A comparison of an Elizabethan audience with a theatre-full of people at the present day is, in many ways, disadvantageous to the latter. With our forefathers, theatre-going was an exercise in the lovely art of "making-believe." They were told that it was night and they forgot the sunlight; their imaginations swept around England to the trampling of armored kings, or were whisked away at a word to that Bohemia which is a desert country by the sea; and while they looked upon a platform of bare boards, they breathed the sweet air of the Forest of Arden. They needed no scenery by Alma-Tadema to make them think themselves in Rome. "What country, friends, is this?", asked Viola. "This is Illyria, lady." And the boys in the pit scented the keen, salt air and heard the surges crashing on the rocky shore.

Nowadays elaborateness of stage illusion has made spoiled children of us all.
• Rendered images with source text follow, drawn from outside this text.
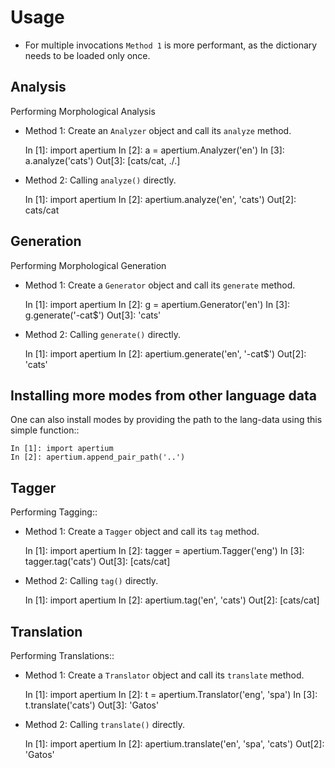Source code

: Usage
=====

- For multiple invocations `Method 1` is more performant, as the dictionary needs to be loaded only once.

Analysis
--------

Performing Morphological Analysis

- Method 1: Create an `Analyzer` object and call its `analyze` method.


    In [1]: import apertium
    In [2]: a = apertium.Analyzer('en')
    In [3]: a.analyze('cats')
    Out[3]: [cats/cat<n><pl>, ./.<sent>]


- Method 2: Calling `analyze()` directly.


    In [1]: import apertium
    In [2]: apertium.analyze('en', 'cats')
    Out[2]: cats/cat<n><pl>


Generation
----------

Performing Morphological Generation

- Method 1:  Create a `Generator` object and call its `generate` method.


    In [1]: import apertium
    In [2]: g = apertium.Generator('en')
    In [3]: g.generate('-cat<n><pl>$')
    Out[3]: 'cats'


- Method 2: Calling `generate()` directly.

    In [1]: import apertium
    In [2]: apertium.generate('en', '-cat<n><pl>$')
    Out[2]: 'cats'

Installing more modes from other language data
----------------------------------------------

One can also install modes by providing the path to the lang-data using this simple function::

    In [1]: import apertium
    In [2]: apertium.append_pair_path('..')

Tagger
------

Performing Tagging::

- Method 1:  Create a `Tagger` object and call its `tag` method.


    In [1]: import apertium
    In [2]: tagger = apertium.Tagger('eng')
    In [3]: tagger.tag('cats')
    Out[3]: [cats/cat<n><pl>]


- Method 2: Calling `tag()` directly.


    In [1]: import apertium
    In [2]: apertium.tag('en', 'cats')
    Out[2]: [cats/cat<n><pl>]

Translation
-----------

Performing Translations::

- Method 1:  Create a `Translator` object and call its `translate` method.


    In [1]: import apertium
    In [2]: t = apertium.Translator('eng', 'spa')
    In [3]: t.translate('cats')
    Out[3]: 'Gatos'


- Method 2: Calling `translate()` directly.


    In [1]: import apertium
    In [2]: apertium.translate('en', 'spa', 'cats')
    Out[2]: 'Gatos'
We must have a doll with real hair, or else we cannot play at being mothers. We have been pampered with mechanical toys until we have lost the art of playing without them. Where have our imaginations gone, that we must have real rain upon the stage? Shall we clamor for real snow before long, that must be kept in cold storage against the spring season? A longing for concreteness has befogged our fantasy. Even so excellent an actor as Mr. Forbes-Robertson cannot read the great speech beginning, "Look here, upon this picture and on this," in which Hamlet obviously refers to two imaginary portraits in his mind's eye, without pointing successively to two absurd caricatures that are daubed upon the scenery.

The theatre has grown older since the days when Burbage recited that same speech upon a bare platform; but I am not entirely sure that it has grown wiser. We theatre-goers have come to manhood and have put away childish things; but there was a sweetness about the naïveté of childhood that we can never quite regain. No longer do we dream ourselves in a garden of springtide blossoms; we can only look upon canvas trees and paper flowers. No longer are we charmed away to that imagined spot where journeys end in lovers' meeting; we can only look upon love in a parlor and notice that the furniture is natural. No longer do we harken to the rich resonance of the Drama of Rhetoric; no longer do our minds kindle with the brilliant epigrams of the Drama of Conversation. Good reading is disappearing from the stage; and in its place we are left the devices of the stage-carpenter.

It would be absurd to deny that modern stagecraft has made possible in the theatre many excellent effects that were not dreamt of in the philosophy of Shakespeare. Sir Arthur Pinero's plays are better made than those of the Elizabethans, and in a narrow sense hold the mirror up to nature more successfully than theirs. But our latter-day fondness for natural representment has afflicted us with one tendency that the Elizabethans were luckily without. In our desire to imitate the actual facts of life, we sometimes become near-sighted and forget the larger truths that underlie them. We give our plays a definite date by founding them on passing fashions; we make them of an age, not for all time. We discuss contemporary social problems on the stage instead of the eternal verities lodged deep in the general heart of man. We have outgrown our pristine simplicity, but we have not yet arrived at the age of wisdom. Perhaps when playgoers have progressed for another century or two, they may discard some of the trappings and the suits of our present drama, and become again like little children.